◆ YOUR ASSIGNMENT:
Look below for the line containing "There's actually perfectly" and the line containing "So you're not"; repeat exactly those two lines and all lines between them, and nothing else.

[Items from a dataset]
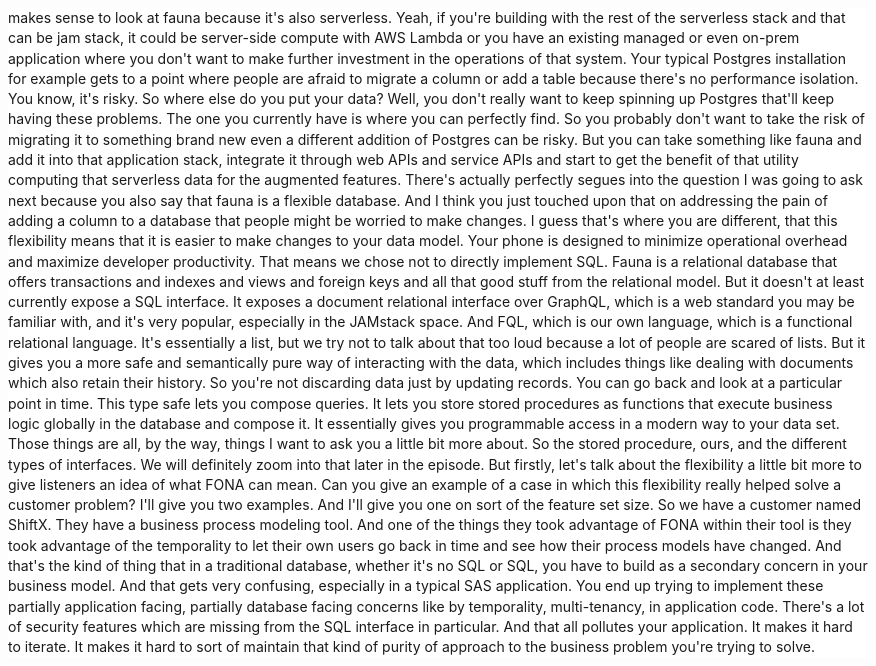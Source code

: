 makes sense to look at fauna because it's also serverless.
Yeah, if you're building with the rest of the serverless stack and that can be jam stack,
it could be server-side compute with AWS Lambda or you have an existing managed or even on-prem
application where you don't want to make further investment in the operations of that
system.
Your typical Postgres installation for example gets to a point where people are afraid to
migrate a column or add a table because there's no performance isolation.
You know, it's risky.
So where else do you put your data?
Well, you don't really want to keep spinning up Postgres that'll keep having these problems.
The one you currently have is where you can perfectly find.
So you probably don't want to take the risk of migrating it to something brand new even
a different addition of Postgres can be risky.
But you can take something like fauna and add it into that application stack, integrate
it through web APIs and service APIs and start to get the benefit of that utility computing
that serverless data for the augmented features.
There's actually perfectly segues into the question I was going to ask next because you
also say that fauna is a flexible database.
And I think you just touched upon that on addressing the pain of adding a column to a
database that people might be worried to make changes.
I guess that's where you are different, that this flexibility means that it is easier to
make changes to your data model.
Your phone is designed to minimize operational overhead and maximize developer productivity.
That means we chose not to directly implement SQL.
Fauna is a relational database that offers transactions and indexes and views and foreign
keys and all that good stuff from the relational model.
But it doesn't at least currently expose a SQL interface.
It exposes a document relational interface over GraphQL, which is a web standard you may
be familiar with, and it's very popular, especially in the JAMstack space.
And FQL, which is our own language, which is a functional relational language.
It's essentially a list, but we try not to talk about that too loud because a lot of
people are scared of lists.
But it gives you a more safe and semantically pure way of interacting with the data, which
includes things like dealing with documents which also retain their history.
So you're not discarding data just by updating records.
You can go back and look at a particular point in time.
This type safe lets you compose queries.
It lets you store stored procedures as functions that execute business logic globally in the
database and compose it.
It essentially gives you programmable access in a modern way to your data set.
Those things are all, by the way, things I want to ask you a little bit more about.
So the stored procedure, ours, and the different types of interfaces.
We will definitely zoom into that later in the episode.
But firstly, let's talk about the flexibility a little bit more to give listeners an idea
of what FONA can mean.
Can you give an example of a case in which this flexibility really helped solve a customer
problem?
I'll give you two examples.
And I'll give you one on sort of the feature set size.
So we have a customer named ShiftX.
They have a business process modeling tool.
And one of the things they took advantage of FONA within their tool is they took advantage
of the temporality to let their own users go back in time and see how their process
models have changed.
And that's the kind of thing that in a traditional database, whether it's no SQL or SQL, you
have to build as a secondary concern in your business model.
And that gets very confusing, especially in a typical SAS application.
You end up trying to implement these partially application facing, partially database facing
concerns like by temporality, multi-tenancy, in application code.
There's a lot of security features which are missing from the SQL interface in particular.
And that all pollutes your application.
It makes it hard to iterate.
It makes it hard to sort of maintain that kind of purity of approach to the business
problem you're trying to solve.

...

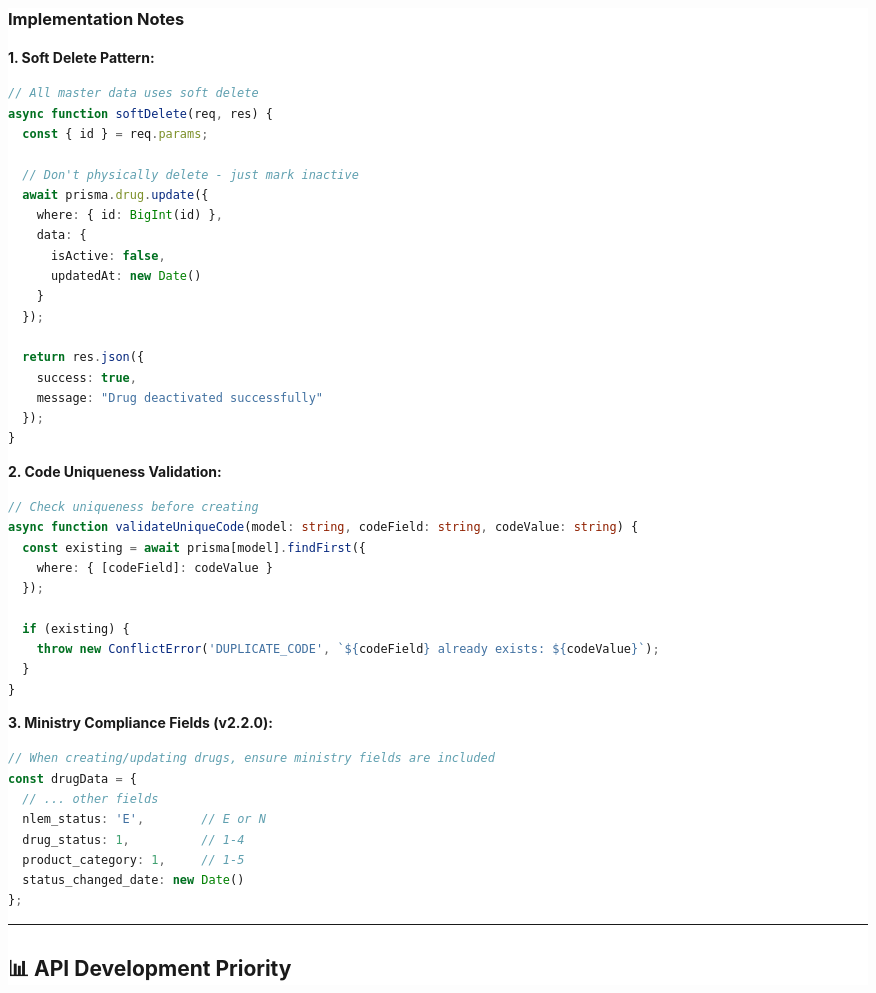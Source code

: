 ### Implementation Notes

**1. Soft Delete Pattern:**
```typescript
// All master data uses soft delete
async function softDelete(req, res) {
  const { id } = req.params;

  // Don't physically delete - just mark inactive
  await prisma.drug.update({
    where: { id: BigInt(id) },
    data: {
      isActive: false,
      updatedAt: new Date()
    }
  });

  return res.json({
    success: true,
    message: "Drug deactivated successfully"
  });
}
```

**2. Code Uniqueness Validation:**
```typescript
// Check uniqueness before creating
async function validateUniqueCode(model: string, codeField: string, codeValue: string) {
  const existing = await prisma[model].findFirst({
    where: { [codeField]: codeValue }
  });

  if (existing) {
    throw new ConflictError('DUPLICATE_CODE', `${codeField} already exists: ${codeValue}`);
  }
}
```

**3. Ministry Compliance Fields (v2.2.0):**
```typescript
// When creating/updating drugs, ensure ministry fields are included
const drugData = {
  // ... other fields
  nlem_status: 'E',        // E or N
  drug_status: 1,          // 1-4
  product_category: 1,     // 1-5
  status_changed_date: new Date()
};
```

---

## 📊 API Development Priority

◆ ANSWER TO THIS TASK:
There's actually perfectly segues into the question I was going to ask next because you
also say that fauna is a flexible database.
And I think you just touched upon that on addressing the pain of adding a column to a
database that people might be worried to make changes.
I guess that's where you are different, that this flexibility means that it is easier to
make changes to your data model.
Your phone is designed to minimize operational overhead and maximize developer productivity.
That means we chose not to directly implement SQL.
Fauna is a relational database that offers transactions and indexes and views and foreign
keys and all that good stuff from the relational model.
But it doesn't at least currently expose a SQL interface.
It exposes a document relational interface over GraphQL, which is a web standard you may
be familiar with, and it's very popular, especially in the JAMstack space.
And FQL, which is our own language, which is a functional relational language.
It's essentially a list, but we try not to talk about that too loud because a lot of
people are scared of lists.
But it gives you a more safe and semantically pure way of interacting with the data, which
includes things like dealing with documents which also retain their history.
So you're not discarding data just by updating records.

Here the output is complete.